Por conseguinte, todo ataque externo à cidade é um ataque das forças do caos, do mal, do amorfo e das trevas. A guerra torna-se um reflexo da batalha do divino ordenador contra a besta desagregadora.

A vitória arquetípica do deus solar contra a serpente marítima é ciclicamente atualizada em ritos no qual o mundo é como que refundado e reiniciado pela nova vitória da ordem sobre o caos e o indistinto.



O templo é uma imago mundi, uma imagem do cosmos em todos os seus níveis. Ele se encontra no centro do mundo, lá onde a hierofania se deu e reflete a desigualdade ontológica dos espaços para o homem religioso.

Se o espaço sagrado não é contínuo e homogêneo, tampouco o tempo sagrado o é.

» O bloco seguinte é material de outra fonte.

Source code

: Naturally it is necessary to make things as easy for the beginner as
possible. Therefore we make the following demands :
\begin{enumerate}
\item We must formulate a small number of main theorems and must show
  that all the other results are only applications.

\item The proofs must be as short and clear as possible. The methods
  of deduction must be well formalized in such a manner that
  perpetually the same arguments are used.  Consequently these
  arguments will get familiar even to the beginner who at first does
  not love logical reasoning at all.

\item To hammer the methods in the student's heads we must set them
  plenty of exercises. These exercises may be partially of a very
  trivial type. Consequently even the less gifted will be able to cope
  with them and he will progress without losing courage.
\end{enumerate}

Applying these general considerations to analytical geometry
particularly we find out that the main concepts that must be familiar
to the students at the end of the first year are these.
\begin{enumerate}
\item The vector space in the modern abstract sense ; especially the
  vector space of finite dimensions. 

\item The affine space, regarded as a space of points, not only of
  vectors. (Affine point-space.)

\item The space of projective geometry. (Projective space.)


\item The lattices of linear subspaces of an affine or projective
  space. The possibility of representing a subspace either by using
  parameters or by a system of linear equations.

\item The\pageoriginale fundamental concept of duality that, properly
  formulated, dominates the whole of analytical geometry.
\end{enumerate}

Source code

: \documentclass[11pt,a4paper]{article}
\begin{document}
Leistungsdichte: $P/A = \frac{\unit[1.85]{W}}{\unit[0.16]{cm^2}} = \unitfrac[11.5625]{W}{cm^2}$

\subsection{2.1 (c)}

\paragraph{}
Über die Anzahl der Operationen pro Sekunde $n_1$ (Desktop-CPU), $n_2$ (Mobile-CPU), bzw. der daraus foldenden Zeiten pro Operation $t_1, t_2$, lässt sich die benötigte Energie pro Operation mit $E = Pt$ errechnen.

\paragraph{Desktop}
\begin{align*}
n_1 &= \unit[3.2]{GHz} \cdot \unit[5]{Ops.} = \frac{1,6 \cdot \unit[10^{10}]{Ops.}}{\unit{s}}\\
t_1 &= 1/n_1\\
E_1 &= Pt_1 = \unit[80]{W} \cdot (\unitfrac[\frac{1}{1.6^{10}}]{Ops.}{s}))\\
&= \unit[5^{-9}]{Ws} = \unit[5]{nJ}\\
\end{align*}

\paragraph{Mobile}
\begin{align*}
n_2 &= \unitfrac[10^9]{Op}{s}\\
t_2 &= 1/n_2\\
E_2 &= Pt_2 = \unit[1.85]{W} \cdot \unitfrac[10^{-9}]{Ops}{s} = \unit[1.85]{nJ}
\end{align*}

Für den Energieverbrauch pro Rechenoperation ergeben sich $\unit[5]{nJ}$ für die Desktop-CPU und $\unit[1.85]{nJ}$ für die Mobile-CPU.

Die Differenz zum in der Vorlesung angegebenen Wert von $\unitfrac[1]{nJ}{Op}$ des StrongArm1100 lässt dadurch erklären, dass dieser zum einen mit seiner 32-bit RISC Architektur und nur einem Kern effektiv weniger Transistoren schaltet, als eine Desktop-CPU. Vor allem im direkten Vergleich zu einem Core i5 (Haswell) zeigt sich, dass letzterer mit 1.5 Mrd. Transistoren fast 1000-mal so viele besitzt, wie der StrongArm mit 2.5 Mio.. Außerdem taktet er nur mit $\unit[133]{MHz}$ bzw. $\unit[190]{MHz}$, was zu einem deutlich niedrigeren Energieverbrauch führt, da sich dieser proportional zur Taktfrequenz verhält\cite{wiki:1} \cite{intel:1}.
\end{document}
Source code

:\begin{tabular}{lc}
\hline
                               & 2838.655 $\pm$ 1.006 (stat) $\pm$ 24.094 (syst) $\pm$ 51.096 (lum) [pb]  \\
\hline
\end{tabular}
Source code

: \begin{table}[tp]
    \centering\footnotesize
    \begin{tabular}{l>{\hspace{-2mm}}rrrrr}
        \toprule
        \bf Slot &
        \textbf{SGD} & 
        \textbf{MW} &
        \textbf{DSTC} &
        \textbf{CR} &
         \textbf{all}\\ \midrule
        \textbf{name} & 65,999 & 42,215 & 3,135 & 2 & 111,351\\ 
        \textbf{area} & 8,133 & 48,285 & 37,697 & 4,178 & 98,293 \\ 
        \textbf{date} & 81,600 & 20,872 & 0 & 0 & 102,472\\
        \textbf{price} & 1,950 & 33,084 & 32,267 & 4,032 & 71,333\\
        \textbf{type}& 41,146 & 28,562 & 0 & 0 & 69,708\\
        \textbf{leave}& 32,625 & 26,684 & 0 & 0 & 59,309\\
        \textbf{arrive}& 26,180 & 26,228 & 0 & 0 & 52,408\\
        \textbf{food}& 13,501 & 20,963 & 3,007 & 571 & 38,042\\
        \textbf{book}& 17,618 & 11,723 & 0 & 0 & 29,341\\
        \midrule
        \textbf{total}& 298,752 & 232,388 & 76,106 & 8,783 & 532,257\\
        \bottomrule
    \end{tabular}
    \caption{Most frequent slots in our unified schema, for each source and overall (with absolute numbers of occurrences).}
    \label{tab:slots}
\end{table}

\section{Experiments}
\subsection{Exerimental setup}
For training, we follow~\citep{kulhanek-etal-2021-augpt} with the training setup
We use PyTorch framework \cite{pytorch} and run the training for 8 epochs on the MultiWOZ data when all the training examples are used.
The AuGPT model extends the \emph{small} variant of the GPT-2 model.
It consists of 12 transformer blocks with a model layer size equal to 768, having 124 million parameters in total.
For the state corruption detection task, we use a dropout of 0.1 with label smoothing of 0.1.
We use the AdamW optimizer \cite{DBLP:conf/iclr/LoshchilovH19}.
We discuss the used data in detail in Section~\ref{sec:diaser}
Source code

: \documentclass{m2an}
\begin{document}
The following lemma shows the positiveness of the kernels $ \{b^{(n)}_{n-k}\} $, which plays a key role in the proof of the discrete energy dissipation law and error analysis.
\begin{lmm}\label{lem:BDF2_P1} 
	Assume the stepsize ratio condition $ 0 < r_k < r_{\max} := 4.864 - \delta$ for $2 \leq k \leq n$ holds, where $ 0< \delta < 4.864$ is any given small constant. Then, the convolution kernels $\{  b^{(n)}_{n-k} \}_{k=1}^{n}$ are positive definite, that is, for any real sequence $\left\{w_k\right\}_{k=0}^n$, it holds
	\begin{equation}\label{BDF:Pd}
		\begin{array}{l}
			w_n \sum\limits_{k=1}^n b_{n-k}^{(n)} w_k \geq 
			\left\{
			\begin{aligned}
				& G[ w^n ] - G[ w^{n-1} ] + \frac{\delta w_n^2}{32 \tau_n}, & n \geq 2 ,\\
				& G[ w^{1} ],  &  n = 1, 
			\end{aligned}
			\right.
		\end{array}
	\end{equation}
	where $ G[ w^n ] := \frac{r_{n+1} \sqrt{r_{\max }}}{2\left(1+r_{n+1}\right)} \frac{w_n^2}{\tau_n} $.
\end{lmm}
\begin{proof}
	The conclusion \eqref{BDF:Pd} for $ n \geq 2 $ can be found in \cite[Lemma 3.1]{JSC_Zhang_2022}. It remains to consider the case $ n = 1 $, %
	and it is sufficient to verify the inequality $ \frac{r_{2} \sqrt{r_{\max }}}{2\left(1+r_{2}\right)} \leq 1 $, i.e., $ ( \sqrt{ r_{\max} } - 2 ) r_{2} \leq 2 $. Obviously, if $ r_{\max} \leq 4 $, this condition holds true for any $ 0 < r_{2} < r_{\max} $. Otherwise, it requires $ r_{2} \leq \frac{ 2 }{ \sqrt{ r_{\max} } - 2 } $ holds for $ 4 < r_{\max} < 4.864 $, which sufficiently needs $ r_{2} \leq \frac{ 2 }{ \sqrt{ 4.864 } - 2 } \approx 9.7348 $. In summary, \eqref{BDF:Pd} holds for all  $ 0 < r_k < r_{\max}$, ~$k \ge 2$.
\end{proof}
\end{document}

Há épocas e eras sagradas, tempos de festa, ciclos sagrados, etc. Fora do tempo sagrado há o tempo profano e ordinário, assim como há o espaço profano.

O tempo sagrado, contudo, é reversível. Ele é reatualizado a cada nova festa, a cada ritual que pretende retornar liturgicamente ao tempo sagrado do ''no princípio''. O tempo sagrado não é uma sucessão ou uma duração irreversível. Ele não se perde, é sempre reatualizável, reversível, sempre presente a cada festa, como se fora ab origine, no princípio, lá onde os deuses fundaram o mundo. O tempo sagrado abole o tempo.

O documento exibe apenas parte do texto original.